- _What is required_:
Would you return exactly the lines from the top of the data below through the one containing "-- Hybrid, Medellín\\", leaving out the pictures?

- _Supplied data_:
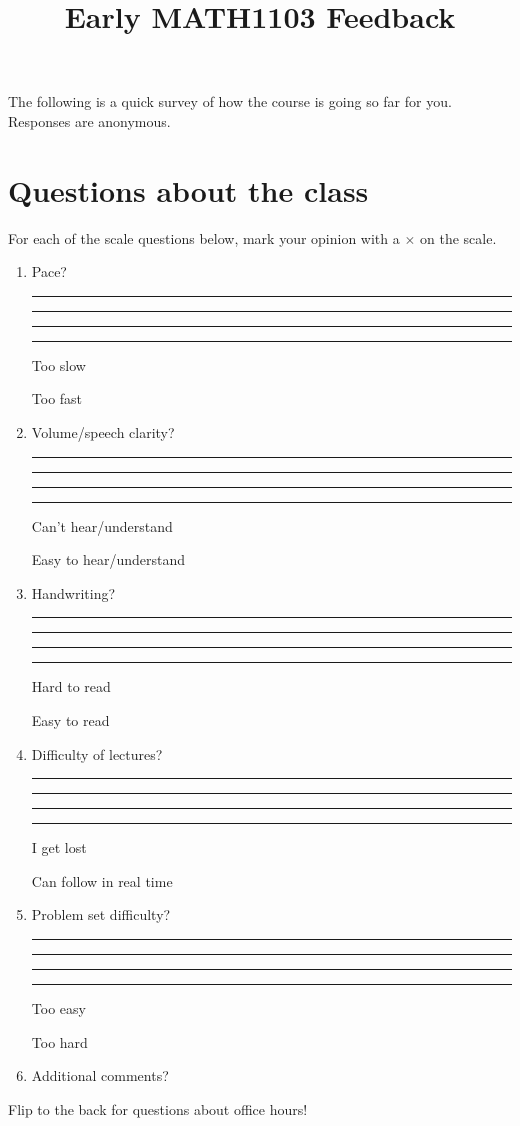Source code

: \documentclass[11pt,oneside]{amsart}
\title{Early MATH1103 Feedback}
\author{}
\newcommand\ScaleLine[2]{%
  \parbox{\linewidth}{%
    \rule{0.2\linewidth}{0pt}
    \rule[-5pt]{0.4pt}{10pt}\hrulefill\rule[-5pt]{0.4pt}{10pt}%
    \rule{0.2\linewidth}{0pt}\vspace*{7pt}\newline
       \parbox{0.4\linewidth}{\centering #1}\hfill\parbox{0.4\linewidth}{\centering #2}
  }
}
\begin{document}
    \maketitle
    
    The following is a quick survey of how the course is going so far for you. Responses are anonymous.

    \section{Questions about the class}
    For each of the scale questions below, mark your opinion with a $\times$ on the scale.
    \begin{enumerate}
        \item Pace?
        
            \ScaleLine{Too slow}{Too fast}

        \item Volume/speech clarity?

        \ScaleLine{Can't hear/understand}{Easy to hear/understand}

        \item Handwriting?

        \ScaleLine{Hard to read}{Easy to read}

        \item Difficulty of lectures?
        
        \ScaleLine{I get lost}{Can follow in real time}

        \item Problem set difficulty?
        
        \ScaleLine{Too easy}{Too hard}

        \item Additional comments?
        \vfill
    \end{enumerate}

    Flip to the back for questions about office hours!
    \newpage
\end{document}
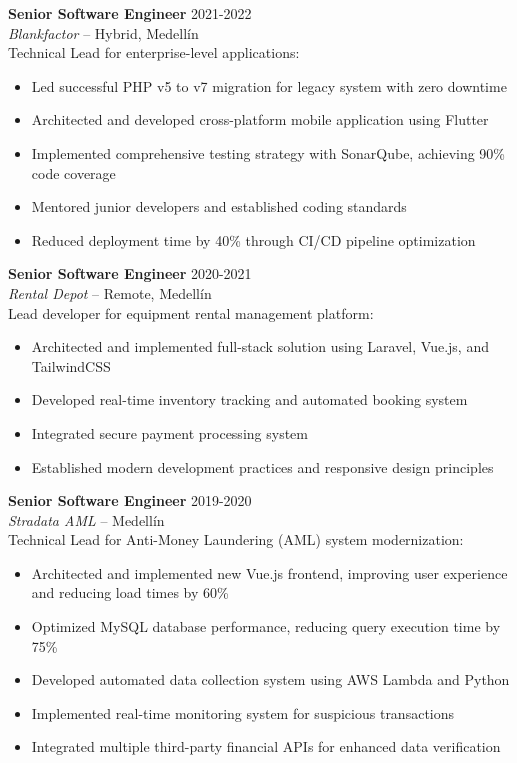 \documentclass[11pt,a4paper]{article}
\begin{document}
\noindent\textbf{Senior Software Engineer} \hfill 2021-2022\\
\textit{Blankfactor} -- Hybrid, Medellín\\
Technical Lead for enterprise-level applications:
\begin{itemize}[noitemsep]
  \item Led successful PHP v5 to v7 migration for legacy system with zero downtime
  \item Architected and developed cross-platform mobile application using Flutter
  \item Implemented comprehensive testing strategy with SonarQube, achieving 90\% code coverage
  \item Mentored junior developers and established coding standards
  \item Reduced deployment time by 40\% through CI/CD pipeline optimization
\end{itemize}

\noindent\textbf{Senior Software Engineer} \hfill 2020-2021\\
\textit{Rental Depot} -- Remote, Medellín\\
Lead developer for equipment rental management platform:
\begin{itemize}[noitemsep]
  \item Architected and implemented full-stack solution using Laravel, Vue.js, and TailwindCSS
  \item Developed real-time inventory tracking and automated booking system
  \item Integrated secure payment processing system
  \item Established modern development practices and responsive design principles
\end{itemize}

\noindent\textbf{Senior Software Engineer} \hfill 2019-2020\\
\textit{Stradata AML} -- Medellín\\
Technical Lead for Anti-Money Laundering (AML) system modernization:
\begin{itemize}[noitemsep]
  \item Architected and implemented new Vue.js frontend, improving user experience and reducing load times by 60\%
  \item Optimized MySQL database performance, reducing query execution time by 75\%
  \item Developed automated data collection system using AWS Lambda and Python
  \item Implemented real-time monitoring system for suspicious transactions
  \item Integrated multiple third-party financial APIs for enhanced data verification
\end{itemize}
\end{document}
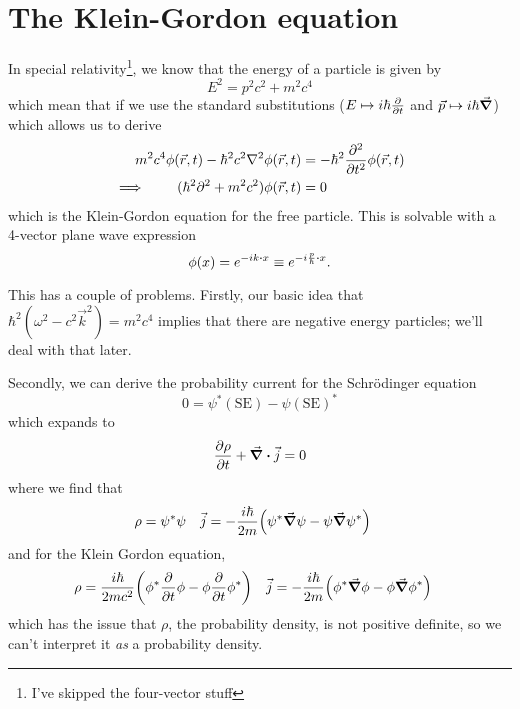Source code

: \documentclass[]{revision-notes}
\begin{document}
\section{The Klein-Gordon equation}
In special relativity\footnote{I've skipped the four-vector stuff}, we know that the energy of a particle is given by
\[ E^2 = p^2 c^2 + m^2 c^4 \]
which mean that if we use the standard substitutions (\(E \mapsto i\hbar \pdv{t}\) and \(\vec{p}\mapsto i\hbar\grad\)) which allows us to derive
\begin{align*}
  m^2 c^4 \phi(\vec{r}, t) - \hbar^2 c^2 \laplacian \phi(\vec{r}, t) &= -\hbar^2 \pdv[2]{t}\phi(\vec{r}, t)\\
  \implies \qquad (\hbar^2\partial^2 + m^2 c^2)\phi(\vec{r}, t) &= 0
\end{align*}
which is the Klein-Gordon equation for the free particle. This is solvable with a 4-vector plane wave expression \[\phi(x) = e^{-ik\vdot x} \equiv e^{-i\frac{p}{\hbar}\vdot x}.\]

This has a couple of problems.
Firstly, our basic idea that \(\hbar^2( \omega^2 - c^2 \vec{k}^2 ) = m^2 c^4\) implies that there are negative energy particles; we'll deal with that later.

Secondly, we can derive the probability current for the Schr\"odinger equation \[0 = \psi^\ast (\text{SE})  - \psi (\text{SE})^\ast \] which expands to
\[\pdv{\rho}{t} + \div\vec{j} = 0\]
where we find that
\begin{align*}
  \rho &= \psi^\ast \psi & \vec{j} &= -\frac{i\hbar}{2m}\qty(\psi^\ast \grad\psi - \psi \grad\psi^\ast)
\end{align*}
and for the Klein Gordon equation,
\begin{align*}
  \rho &= \frac{i\hbar}{2mc^2}\qty(\phi^\ast \pdv{t}\phi - \phi \pdv{t}\phi^\ast) & \vec{j} &= -\frac{i\hbar}{2m}\qty(\phi^\ast \grad\phi - \phi \grad\phi^\ast)
\end{align*}
which has the issue that \(\rho\), the probability density, is not positive definite, so we can't interpret it \emph{as} a probability density.
\end{document}
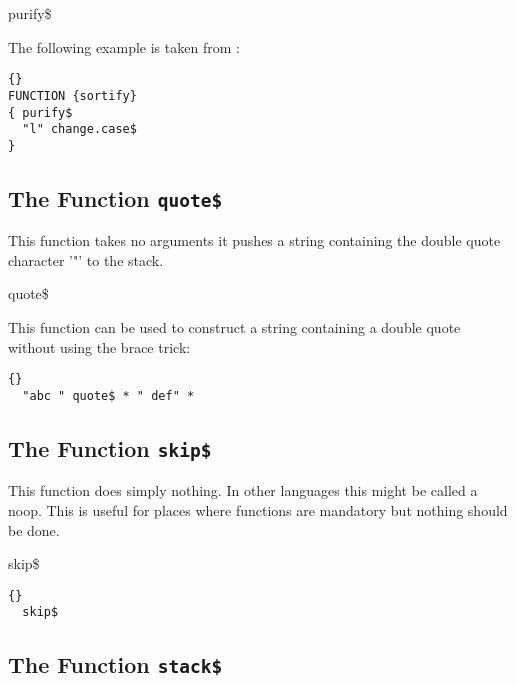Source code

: \INCOMPLETE

\begin{BstFunction}{purify\$}
\end{BstFunction}

The following example is taken from :

\begin{lstlisting}{}
FUNCTION {sortify}
{ purify$
  "l" change.case$
}
\end{lstlisting}


\subsection{The Function \texttt{quote\$}}%

This function takes no arguments it pushes a string containing the
double quote character '"' to the stack.

\begin{BstFunction}{quote\$}
\end{BstFunction}

This function can be used to construct a string containing a double
quote without using the brace trick:

\begin{lstlisting}{}
  "abc " quote$ * " def" * 
\end{lstlisting}\fctIndex{*}


\subsection{The Function \texttt{skip\$}}%

This function does simply nothing. In other languages this might be
called a noop. This is useful for places where functions are
mandatory but nothing should be done.

\begin{BstFunction}{skip\$}
\end{BstFunction}

\begin{lstlisting}{}
  skip$
\end{lstlisting}


\subsection{The Function \texttt{stack\$}}%

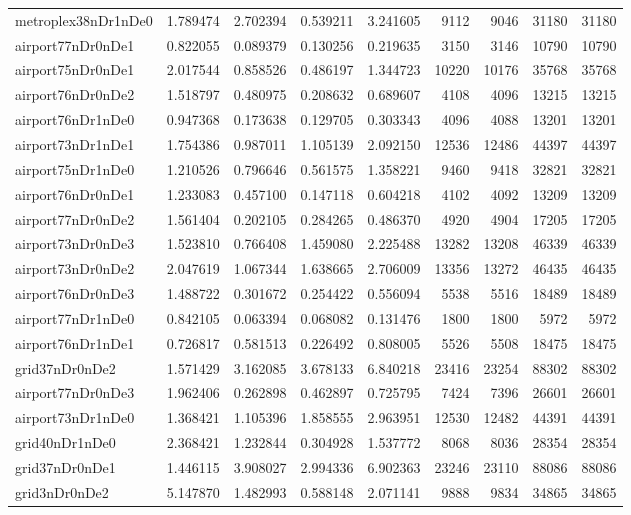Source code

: \begin{longtable}{|l|r|r|r|r|r|r|r|r|}
metroplex38nDr1nDe0 & 1.789474 & 2.702394 & 0.539211 & 3.241605 & 9112 & 9046 & 31180 & 31180 \\
airport77nDr0nDe1 & 0.822055 & 0.089379 & 0.130256 & 0.219635 & 3150 & 3146 & 10790 & 10790 \\
airport75nDr0nDe1 & 2.017544 & 0.858526 & 0.486197 & 1.344723 & 10220 & 10176 & 35768 & 35768 \\
airport76nDr0nDe2 & 1.518797 & 0.480975 & 0.208632 & 0.689607 & 4108 & 4096 & 13215 & 13215 \\
airport76nDr1nDe0 & 0.947368 & 0.173638 & 0.129705 & 0.303343 & 4096 & 4088 & 13201 & 13201 \\
airport73nDr1nDe1 & 1.754386 & 0.987011 & 1.105139 & 2.092150 & 12536 & 12486 & 44397 & 44397 \\
airport75nDr1nDe0 & 1.210526 & 0.796646 & 0.561575 & 1.358221 & 9460 & 9418 & 32821 & 32821 \\
airport76nDr0nDe1 & 1.233083 & 0.457100 & 0.147118 & 0.604218 & 4102 & 4092 & 13209 & 13209 \\
airport77nDr0nDe2 & 1.561404 & 0.202105 & 0.284265 & 0.486370 & 4920 & 4904 & 17205 & 17205 \\
airport73nDr0nDe3 & 1.523810 & 0.766408 & 1.459080 & 2.225488 & 13282 & 13208 & 46339 & 46339 \\
airport73nDr0nDe2 & 2.047619 & 1.067344 & 1.638665 & 2.706009 & 13356 & 13272 & 46435 & 46435 \\
airport76nDr0nDe3 & 1.488722 & 0.301672 & 0.254422 & 0.556094 & 5538 & 5516 & 18489 & 18489 \\
airport77nDr1nDe0 & 0.842105 & 0.063394 & 0.068082 & 0.131476 & 1800 & 1800 & 5972 & 5972 \\
airport76nDr1nDe1 & 0.726817 & 0.581513 & 0.226492 & 0.808005 & 5526 & 5508 & 18475 & 18475 \\
grid37nDr0nDe2 & 1.571429 & 3.162085 & 3.678133 & 6.840218 & 23416 & 23254 & 88302 & 88302 \\
airport77nDr0nDe3 & 1.962406 & 0.262898 & 0.462897 & 0.725795 & 7424 & 7396 & 26601 & 26601 \\
airport73nDr1nDe0 & 1.368421 & 1.105396 & 1.858555 & 2.963951 & 12530 & 12482 & 44391 & 44391 \\
grid40nDr1nDe0 & 2.368421 & 1.232844 & 0.304928 & 1.537772 & 8068 & 8036 & 28354 & 28354 \\
grid37nDr0nDe1 & 1.446115 & 3.908027 & 2.994336 & 6.902363 & 23246 & 23110 & 88086 & 88086 \\
grid3nDr0nDe2 & 5.147870 & 1.482993 & 0.588148 & 2.071141 & 9888 & 9834 & 34865 & 34865 \\

\end{longtable}
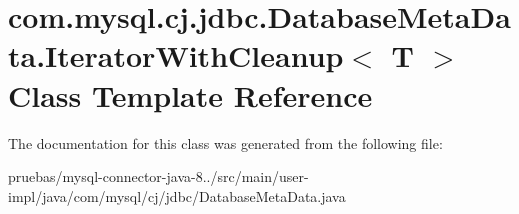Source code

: \hypertarget{classcom_1_1mysql_1_1cj_1_1jdbc_1_1_database_meta_data_1_1_iterator_with_cleanup}{}\section{com.\+mysql.\+cj.\+jdbc.\+Database\+Meta\+Data.\+Iterator\+With\+Cleanup$<$ T $>$ Class Template Reference}
\label{classcom_1_1mysql_1_1cj_1_1jdbc_1_1_database_meta_data_1_1_iterator_with_cleanup}


The documentation for this class was generated from the following file\+:\begin{DoxyCompactItemize}
\item 
pruebas/mysql-\/connector-\/java-\/8../src/main/user-\/impl/java/com/mysql/cj/jdbc/Database\+Meta\+Data.\+java\end{DoxyCompactItemize}
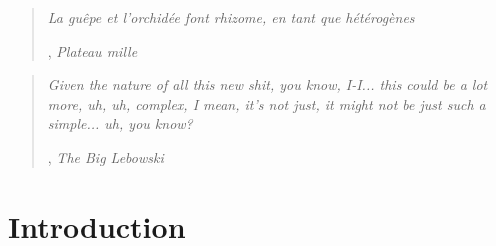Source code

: \documentclass[]{article}
\begin{document}
{
\singlespacing
\small

\begin{quote}
\begin{flushright}
\textit{La guêpe et l'orchidée font rhizome, en tant que hétérogènes}\end{flushright}


\begin{flushright}
, \textit{Plateau mille} \end{flushright}

\end{quote}

\vspace{10mm}

\begin{quote}
    \begin{flushright}
    \textit{Given the nature of all this new shit, you know, I-I... this could be a lot more, uh, uh, complex, I mean, it's not just, it might not be just such a simple... uh, you know?} \end{flushright}

    \begin{flushright}
        , \textit{The Big Lebowski } 
    \end{flushright}
\end{quote}
}

\vspace{30mm}

{
\hypersetup{linkcolor=black}
\setcounter{tocdepth}{3}
\normalfont
\tableofcontents
}
\pagebreak



%
%

\hypertarget{introduction}{%
\section{Introduction}\label{introduction}}
\end{document}
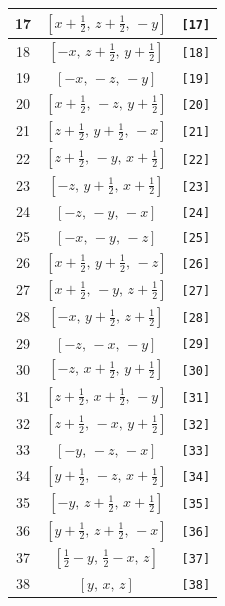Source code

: \documentclass[fleqn,8pt]{jsarticle}
\begin{document}
\begin{longtable}{ccc}
17 & $\left[ x + \frac{1}{2},\, z + \frac{1}{2},\, - y \right]$ & {\tt [17]} \\ \hline
18 & $\left[ - x,\, z + \frac{1}{2},\, y + \frac{1}{2} \right]$ & {\tt [18]} \\ \hline
19 & $\left[ - x,\, - z,\, - y \right]$ & {\tt [19]} \\ \hline
20 & $\left[ x + \frac{1}{2},\, - z,\, y + \frac{1}{2} \right]$ & {\tt [20]} \\ \hline
21 & $\left[ z + \frac{1}{2},\, y + \frac{1}{2},\, - x \right]$ & {\tt [21]} \\ \hline
22 & $\left[ z + \frac{1}{2},\, - y,\, x + \frac{1}{2} \right]$ & {\tt [22]} \\ \hline
23 & $\left[ - z,\, y + \frac{1}{2},\, x + \frac{1}{2} \right]$ & {\tt [23]} \\ \hline
24 & $\left[ - z,\, - y,\, - x \right]$ & {\tt [24]} \\ \hline
25 & $\left[ - x,\, - y,\, - z \right]$ & {\tt [25]} \\ \hline
26 & $\left[ x + \frac{1}{2},\, y + \frac{1}{2},\, - z \right]$ & {\tt [26]} \\ \hline
27 & $\left[ x + \frac{1}{2},\, - y,\, z + \frac{1}{2} \right]$ & {\tt [27]} \\ \hline
28 & $\left[ - x,\, y + \frac{1}{2},\, z + \frac{1}{2} \right]$ & {\tt [28]} \\ \hline
29 & $\left[ - z,\, - x,\, - y \right]$ & {\tt [29]} \\ \hline
30 & $\left[ - z,\, x + \frac{1}{2},\, y + \frac{1}{2} \right]$ & {\tt [30]} \\ \hline
31 & $\left[ z + \frac{1}{2},\, x + \frac{1}{2},\, - y \right]$ & {\tt [31]} \\ \hline
32 & $\left[ z + \frac{1}{2},\, - x,\, y + \frac{1}{2} \right]$ & {\tt [32]} \\ \hline
33 & $\left[ - y,\, - z,\, - x \right]$ & {\tt [33]} \\ \hline
34 & $\left[ y + \frac{1}{2},\, - z,\, x + \frac{1}{2} \right]$ & {\tt [34]} \\ \hline
35 & $\left[ - y,\, z + \frac{1}{2},\, x + \frac{1}{2} \right]$ & {\tt [35]} \\ \hline
36 & $\left[ y + \frac{1}{2},\, z + \frac{1}{2},\, - x \right]$ & {\tt [36]} \\ \hline
37 & $\left[ \frac{1}{2} - y,\, \frac{1}{2} - x,\, z \right]$ & {\tt [37]} \\ \hline
38 & $\left[ y,\, x,\, z \right]$ & {\tt [38]} \\ \hline

\end{longtable}
\end{document}
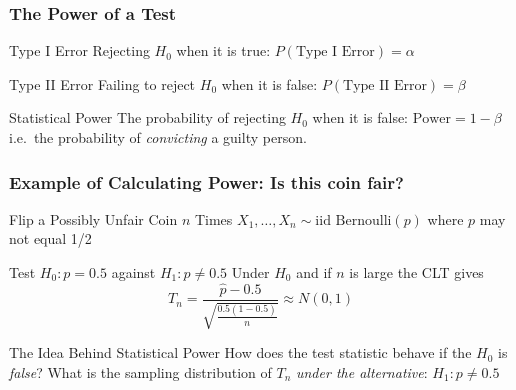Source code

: \documentclass[handout]{beamer}
\begin{document}
\begin{frame}[c]\frametitle{The Power of a Test}
    
\begin{block}
	{Type I Error} Rejecting $H_0$ when it is true:  $P(\mbox{Type I Error}) = \alpha$
\end{block}

\begin{block}
	{Type II Error} Failing to reject $H_0$ when it is false: \alert{$P(\mbox{Type II Error}) =\beta$}
\end{block}

\begin{alertblock}
	{Statistical Power} The probability of rejecting $H_0$ when it is false: \alert{$\mbox{Power} = 1 -\beta $}\\ i.e.\ the probability of \emph{convicting} a guilty person.
\end{alertblock}

\vspace{1em}

\begin{center}
\alert{}
\end{center}
\end{frame}
\begin{frame}
\frametitle{Example of Calculating Power: Is this coin fair?}

\begin{block}
{Flip a Possibly Unfair Coin $n$ Times}
$X_1, \hdots, X_n \sim \mbox{iid Bernoulli}(p)$ where $p$ may not equal 1/2
\end{block}

\begin{block}
	{Test $H_0\colon p = 0.5$ against $H_1\colon p \neq 0.5$}
	Under $H_0$ and if $n$ is large the CLT gives 
	$$\displaystyle T_n = \frac{\widehat{p} - 0.5}{\sqrt{\frac{0.5(1-0.5)}{n}}}\approx N(0,1)$$
\end{block}

\begin{alertblock}
	{The Idea Behind Statistical Power}
	How does the test statistic behave if the  $H_0$ is \emph{false}? What is the sampling distribution of $T_n$ \emph{under the alternative}: $H_1\colon p\neq 0.5$
\end{alertblock}

\end{frame}
\end{document}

- _Answer to this exercise_:
Source code

: \documentclass[11pt,oneside]{amsart}
\title{Early MATH1103 Feedback}
\author{}
\newcommand\ScaleLine[2]{%
  \parbox{\linewidth}{%
    \rule{0.2\linewidth}{0pt}
    \rule[-5pt]{0.4pt}{10pt}\hrulefill\rule[-5pt]{0.4pt}{10pt}%
    \rule{0.2\linewidth}{0pt}\vspace*{7pt}\newline
       \parbox{0.4\linewidth}{\centering #1}\hfill\parbox{0.4\linewidth}{\centering #2}
  }
}
\begin{document}
    \maketitle
    
    The following is a quick survey of how the course is going so far for you. Responses are anonymous.

    \section{Questions about the class}
    For each of the scale questions below, mark your opinion with a $\times$ on the scale.
    \begin{enumerate}
        \item Pace?
        
            \ScaleLine{Too slow}{Too fast}

        \item Volume/speech clarity?

        \ScaleLine{Can't hear/understand}{Easy to hear/understand}

        \item Handwriting?

        \ScaleLine{Hard to read}{Easy to read}

        \item Difficulty of lectures?
        
        \ScaleLine{I get lost}{Can follow in real time}

        \item Problem set difficulty?
        
        \ScaleLine{Too easy}{Too hard}

        \item Additional comments?
        \vfill
    \end{enumerate}

    Flip to the back for questions about office hours!
    \newpage
\end{document}
 \documentclass[11pt,a4paper]{article}
\begin{document}
\noindent\textbf{Senior Software Engineer} \hfill 2021-2022\\
\textit{Blankfactor} -- Hybrid, Medellín\\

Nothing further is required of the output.